И если бы не событие, о котором я и хочу рассказать, то я, видимо, не писал бы эти строки, а давным-давно был бы действительно без вести пропавший, и вспоминали бы меня лишь одна-единственная мать, которой прислали извещение о том, что я без вести пропал. И не растил бы сына, своего любимого красавчика (не могу не похвалиться, ведь он у меня богатырь, и ему 2 У2 года), если бы не то, о чем я хочу рассказать ниже.

День 17 апреля 1945 года в лагере начался, как всегда, только почему-то вопреки лагерному порядку к 8.00 не было поверки и не выносили мертвых, которые скончались за ночь. Все это нам показалось странным. Но вскоре послышались какие-то гулы, похожие на звук авиационных моторов, но тут же все выяснилось. Оказывается, летают несколько истребителей с белыми звездами на фюзеляжах и расстреливают в упор угловые вышки лагеря, где обосновалась лагерная наблюдательная охрана с пулеметами. Это продолжалось примерно минут сорок. Затем появились наши краснозвездные самолеты, которые, с ревом, снижаясь, на бешеной скорости что-то расстреливали вокруг лагеря. Очевидно, это были казармы немцев или же какая-либо техника. И все это происходило с такой поразительной точностью, что ни одна американская и советская пуля или бомба, выпущенные с самолетов этими славными ребятами, не попала в лагерь и никто не погиб от этого стремительного нападения.
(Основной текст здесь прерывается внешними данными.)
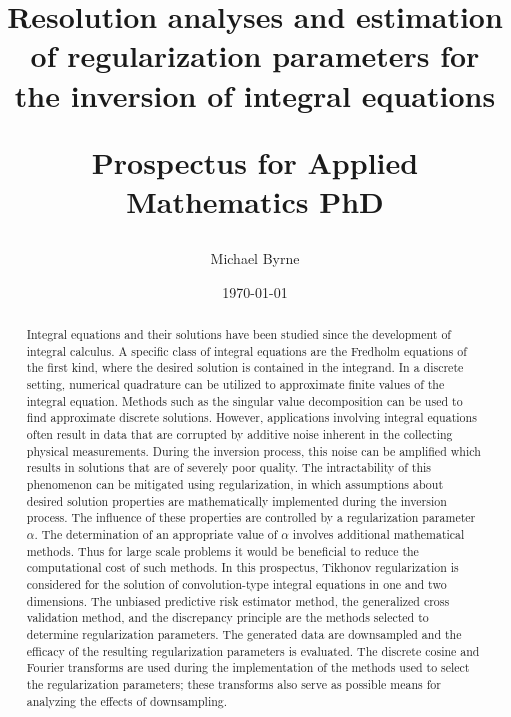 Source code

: \documentclass[12pt,notitlepage]{report}
\title{Resolution analyses and estimation of regularization parameters for the inversion of integral equations \\
\begin{large}
Prospectus for Applied Mathematics PhD
\end{large}}
\author{Michael Byrne}
\date{\today}
\newcommand{\regparam}{\alpha}
\begin{document}
\maketitle

\begin{abstract}
Integral equations and their solutions have been studied since the development of integral calculus. A specific class of integral equations are the Fredholm equations of the first kind, where the desired solution is contained in the integrand. In a discrete setting, numerical quadrature can be utilized to approximate finite values of the integral equation. Methods such as the singular value decomposition can be used to find approximate discrete solutions. However, applications involving integral equations often result in data that are corrupted by additive noise inherent in the collecting physical measurements. During the inversion process, this noise can be amplified which results in solutions that are of severely poor quality. The intractability of this phenomenon can be mitigated using regularization, in which assumptions about desired solution properties are mathematically implemented during the inversion process. The influence of these properties are controlled by a regularization parameter $\regparam$. The determination of an appropriate value of $\regparam$ involves additional mathematical methods. Thus for large scale problems it would be beneficial to reduce the computational cost of such methods. In this prospectus, Tikhonov regularization is considered for the solution of convolution-type integral equations in one and two dimensions. The unbiased predictive risk estimator method, the generalized cross validation method, and the discrepancy principle are the methods selected to determine regularization parameters. The generated data are downsampled and the efficacy of the resulting regularization parameters is evaluated. The discrete cosine and Fourier transforms are used during the implementation of the methods used to select the regularization parameters; these transforms also serve as possible means for analyzing the effects of downsampling.
\end{abstract} 

\tableofcontents
\end{document}
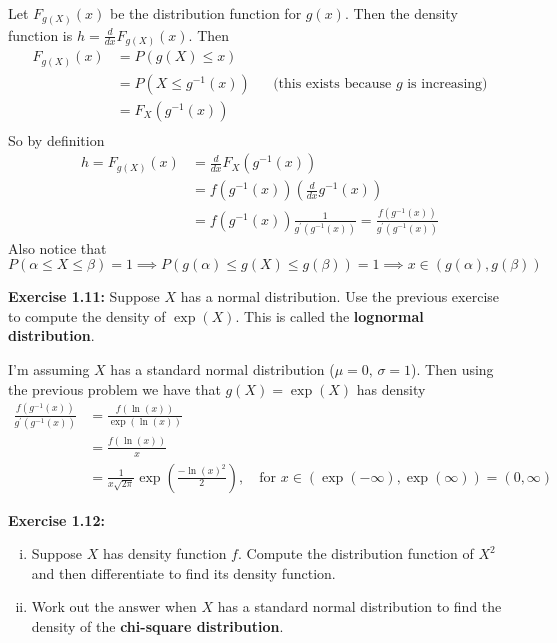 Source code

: \begin{mdframed}
    Let $F_{g(X)}(x)$ be the distribution function for $g(x)$. Then the density function is $h = \frac{d}{dx}F_{g(X)}(x)$. Then  
    \begin{align*}
        F_{g(X)}(x) &= P(g(X) \leq x) \\
        &= P(X \leq g^{-1}(x)) && \text{(this exists because $g$ is increasing)} \\
        &= F_X(g^{-1}(x)) \\
    \end{align*}
    So by definition 
    \begin{align*}
        h = F_{g(X)}(x) &= \frac{d}{dx}F_X(g^{-1}(x)) \\
        &=f(g^{-1}(x)) \left(\frac{d}{dx}g^{-1}(x) \right)\\
        &=f(g^{-1}(x))\frac{1}{g^\prime(g^{-1}(x))} = \frac{f(g^{-1}(x))}{g^\prime(g^{-1}(x))} 
    \end{align*}
    Also notice that 
    \[P(\alpha \leq X \leq \beta)=1 \implies P(g(\alpha) \leq g(X) \leq g(\beta)) = 1 \implies x \in (g(\alpha), g(\beta))\]
\end{mdframed}
\textbf{Exercise 1.11:} Suppose $X$ has a normal distribution. Use the previous exercise to compute the density of $\exp(X)$. This is called the \textbf{lognormal distribution}.
\begin{mdframed}
    I'm assuming $X$ has a standard normal distribution ($\mu = 0, \, \sigma=1$). Then using the previous problem we have that $g(X) = \exp(X)$ has density
    \begin{align*}
        \frac{f(g^{-1} (x))}{g^\prime(g^{-1}(x))} &= \frac{f(\ln(x))}{\exp(\ln(x))}\\
        &= \frac{f(\ln(x))}{x} \\
        &= \frac{1}{x\sqrt{2\pi}}\exp\left(\frac{-\ln(x)^2}{2}\right), \quad \text{for $x \in (\exp(-\infty), \exp(\infty)) = (0, \infty)$}
    \end{align*}
\end{mdframed}
\textbf{Exercise 1.12:} 
\begin{enumerate}[i)]
    \item Suppose $X$ has density function $f$. Compute the distribution function of $X^2$ and then differentiate to find its density function.
    \item Work out the answer when $X$ has a standard normal distribution to find the density of the \textbf{chi-square distribution}.
\end{enumerate}
\begin{mdframed}
    
\end{mdframed}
Я в это время лежал в бараке, как и многие другие, ничего этого не видел, только лежал и слушал с набежавшими слезами этот огневой салют приближающегося чего-то, мне пока не известного, но все же уже лежал и ждал какую-то надежду на освобождение. Ведь я уже от полного истощения не мог подниматься с нар совершенно и с жадностью слушал только входящих и выходящих ребят в бараке, которые сообщали нам всем, доходягам, обо всем, происходящем за пределами барака.

И вдруг настала какая-то мертвая тишина. Ни выстрелов, ни шума, в бараке все смолкло, даже не были слышны шепоты, все притаились и чего-то ждали. Но вдруг словно гроза разразилась возле лагеря. Ружейная и автоматная перестрелка с ревом танковых моторов все нарастала. В лагере все как бы сжалось в кулак и притаилось. И как сейчас помню, забегают в барак ребята из ходячих и кричат со слезами на глазах: «Свобода!», «Свобода!» и целуются с каждым подряд.

Оказывается, идут танки прямо по проволочной ограде и все ровняют с землей. И кто, вы думаете, выскакивает из этих танков? Да, негры. Да, да, самые настоящие, живые негры из американской армии. Они первые и вошли в лагерь и предрешили все!!!

Это было действительно братание, которое было сплошь залито слезами радости со стороны пленных и их спасителей. Они буквально выносили нас из бараков на руках, как грудных детей, бережно переносили в санитарные, уже поданные машины, которые отвозили нас в ихний полевой госпиталь, где я пробыл полтора-два месяца до эвакуации на родину.

Вот об этой истории я и хотел рассказать, т.е. о дне своего освобож-дения. Разве можно забыть этих мужественных негритянских ребят...
Паршков Н. С. 21 июня 1961 г., г. Москва.

РГАСПИ Ф. М.-98. Оп. 3. Д. 56. Л. 166—170 об.